What the exercise asks >> Write out each line exactly, starting with the one containing "### Logic Gate 2: **AND Gate**" and stopping after the last line of the listing below.
===== Task material
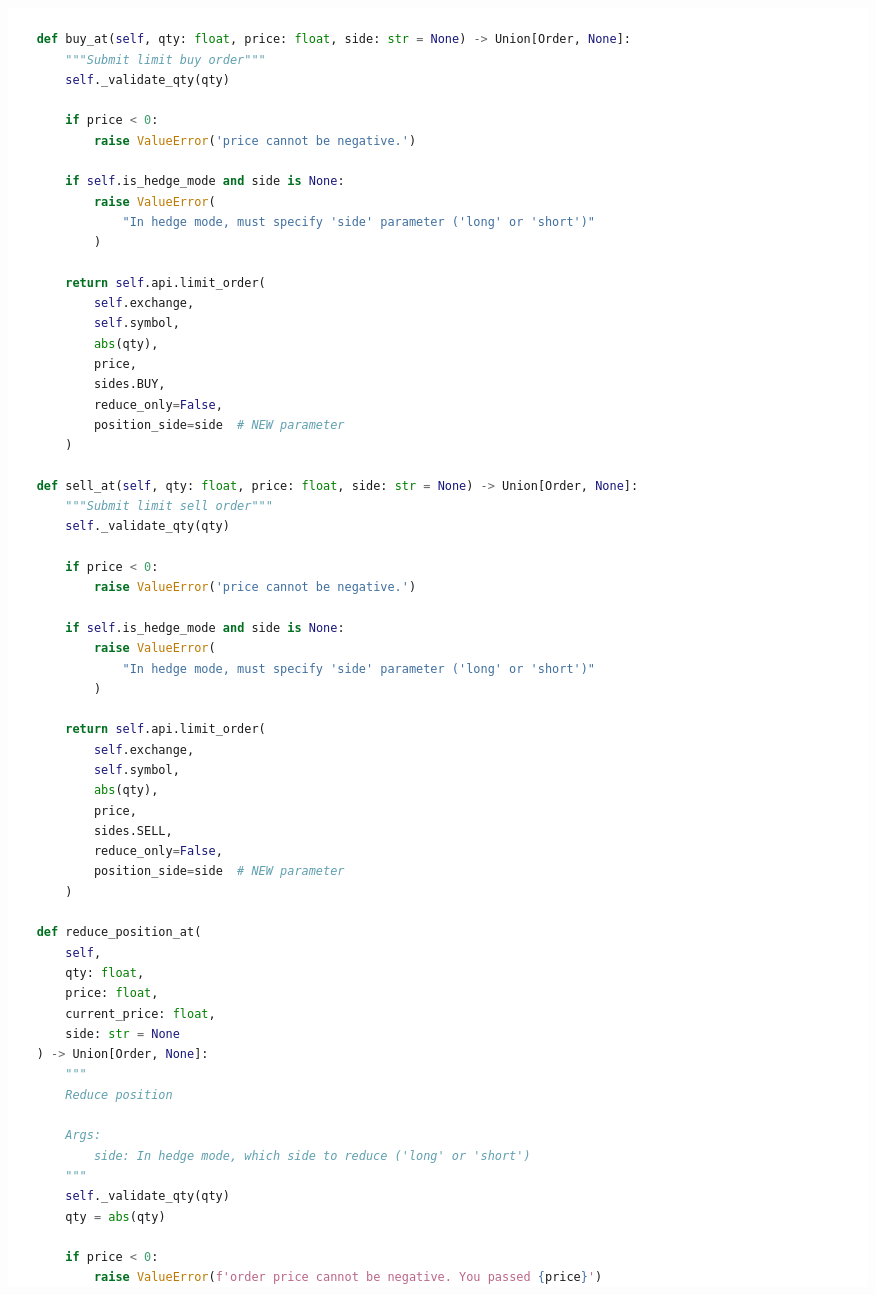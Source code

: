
 ```python
    
    def buy_at(self, qty: float, price: float, side: str = None) -> Union[Order, None]:
        """Submit limit buy order"""
        self._validate_qty(qty)
        
        if price < 0:
            raise ValueError('price cannot be negative.')
        
        if self.is_hedge_mode and side is None:
            raise ValueError(
                "In hedge mode, must specify 'side' parameter ('long' or 'short')"
            )
        
        return self.api.limit_order(
            self.exchange,
            self.symbol,
            abs(qty),
            price,
            sides.BUY,
            reduce_only=False,
            position_side=side  # NEW parameter
        )
    
    def sell_at(self, qty: float, price: float, side: str = None) -> Union[Order, None]:
        """Submit limit sell order"""
        self._validate_qty(qty)
        
        if price < 0:
            raise ValueError('price cannot be negative.')
        
        if self.is_hedge_mode and side is None:
            raise ValueError(
                "In hedge mode, must specify 'side' parameter ('long' or 'short')"
            )
        
        return self.api.limit_order(
            self.exchange,
            self.symbol,
            abs(qty),
            price,
            sides.SELL,
            reduce_only=False,
            position_side=side  # NEW parameter
        )
    
    def reduce_position_at(
        self, 
        qty: float, 
        price: float, 
        current_price: float,
        side: str = None
    ) -> Union[Order, None]:
        """
        Reduce position
        
        Args:
            side: In hedge mode, which side to reduce ('long' or 'short')
        """
        self._validate_qty(qty)
        qty = abs(qty)
        
        if price < 0:
            raise ValueError(f'order price cannot be negative. You passed {price}')
```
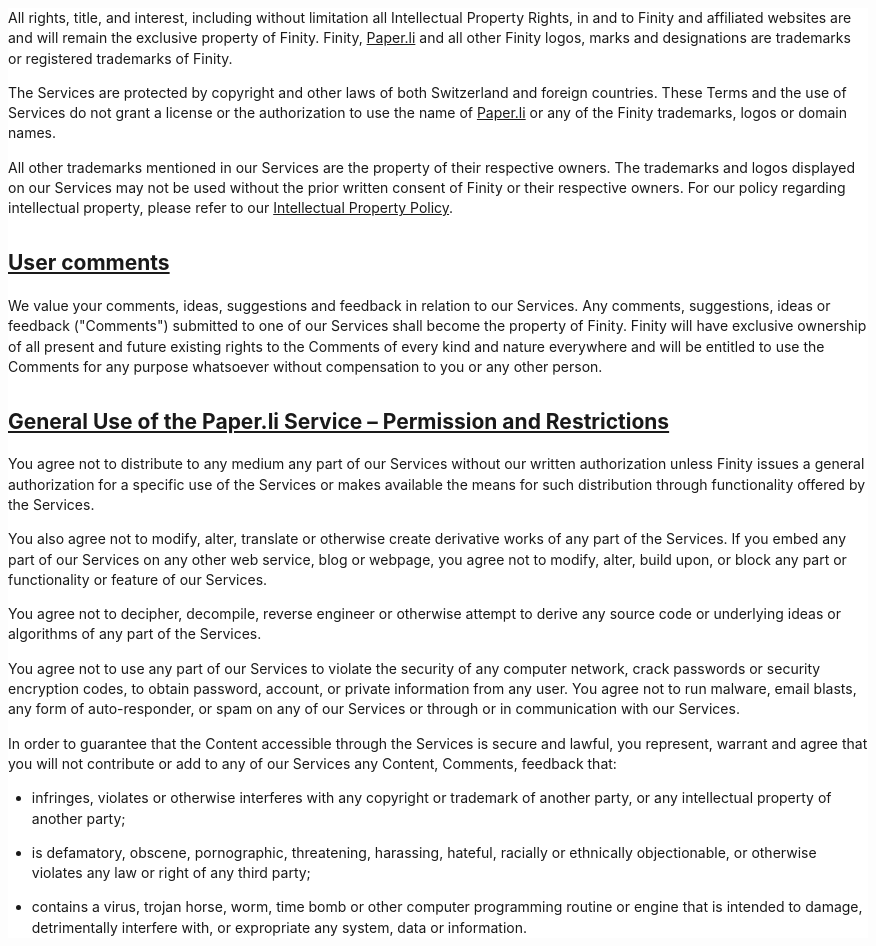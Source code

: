 All rights, title, and interest, including without limitation all Intellectual Property Rights, in and to Finity and affiliated websites are and will remain the exclusive property of Finity. Finity, [Paper.li](https://paper.li/) and all other Finity logos, marks and designations are trademarks or registered trademarks of Finity.

The Services are protected by copyright and other laws of both Switzerland and foreign countries. These Terms and the use of Services do not grant a license or the authorization to use the name of [Paper.li](https://paper.li/) or any of the Finity trademarks, logos or domain names.

All other trademarks mentioned in our Services are the property of their respective owners. The trademarks and logos displayed on our Services may not be used without the prior written consent of Finity or their respective owners. For our policy regarding intellectual property, please refer to our [Intellectual Property Policy](https://paper.li/ip.html).

[User comments](#comments)
--------------------------

We value your comments, ideas, suggestions and feedback in relation to our Services. Any comments, suggestions, ideas or feedback ("Comments") submitted to one of our Services shall become the property of Finity. Finity will have exclusive ownership of all present and future existing rights to the Comments of every kind and nature everywhere and will be entitled to use the Comments for any purpose whatsoever without compensation to you or any other person.

[General Use of the Paper.li Service – Permission and Restrictions](#general-use)
---------------------------------------------------------------------------------

You agree not to distribute to any medium any part of our Services without our written authorization unless Finity issues a general authorization for a specific use of the Services or makes available the means for such distribution through functionality offered by the Services.

You also agree not to modify, alter, translate or otherwise create derivative works of any part of the Services. If you embed any part of our Services on any other web service, blog or webpage, you agree not to modify, alter, build upon, or block any part or functionality or feature of our Services.

You agree not to decipher, decompile, reverse engineer or otherwise attempt to derive any source code or underlying ideas or algorithms of any part of the Services.

You agree not to use any part of our Services to violate the security of any computer network, crack passwords or security encryption codes, to obtain password, account, or private information from any user. You agree not to run malware, email blasts, any form of auto-responder, or spam on any of our Services or through or in communication with our Services.

In order to guarantee that the Content accessible through the Services is secure and lawful, you represent, warrant and agree that you will not contribute or add to any of our Services any Content, Comments, feedback that:

*   infringes, violates or otherwise interferes with any copyright or trademark of another party, or any intellectual property of another party;
    
*   is defamatory, obscene, pornographic, threatening, harassing, hateful, racially or ethnically objectionable, or otherwise violates any law or right of any third party;
    
*   contains a virus, trojan horse, worm, time bomb or other computer programming routine or engine that is intended to damage, detrimentally interfere with, or expropriate any system, data or information.
    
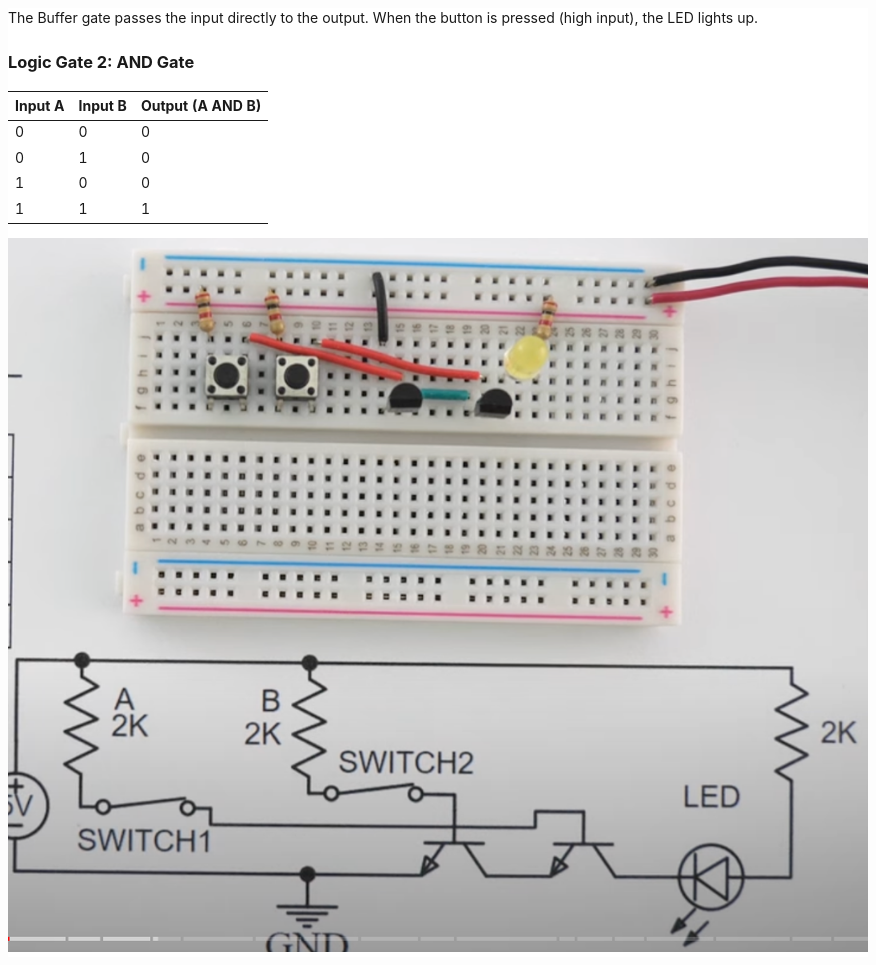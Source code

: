 The Buffer gate passes the input directly to the output. When the button is pressed (high input), the LED lights up.

### Logic Gate 2: **AND Gate**

| Input A | Input B | Output (A AND B) |
|---------|---------|------------------|
|    0    |    0    |        0         |
|    0    |    1    |        0         |
|    1    |    0    |        0         |
|    1    |    1    |        1         |

![Transistor AND](../img/transistor-and.png)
==========
Solved exercise >>
### Logic Gate 2: **AND Gate**

| Input A | Input B | Output (A AND B) |
|---------|---------|------------------|
|    0    |    0    |        0         |
|    0    |    1    |        0         |
|    1    |    0    |        0         |
|    1    |    1    |        1         |

![Transistor AND](../img/transistor-and.png)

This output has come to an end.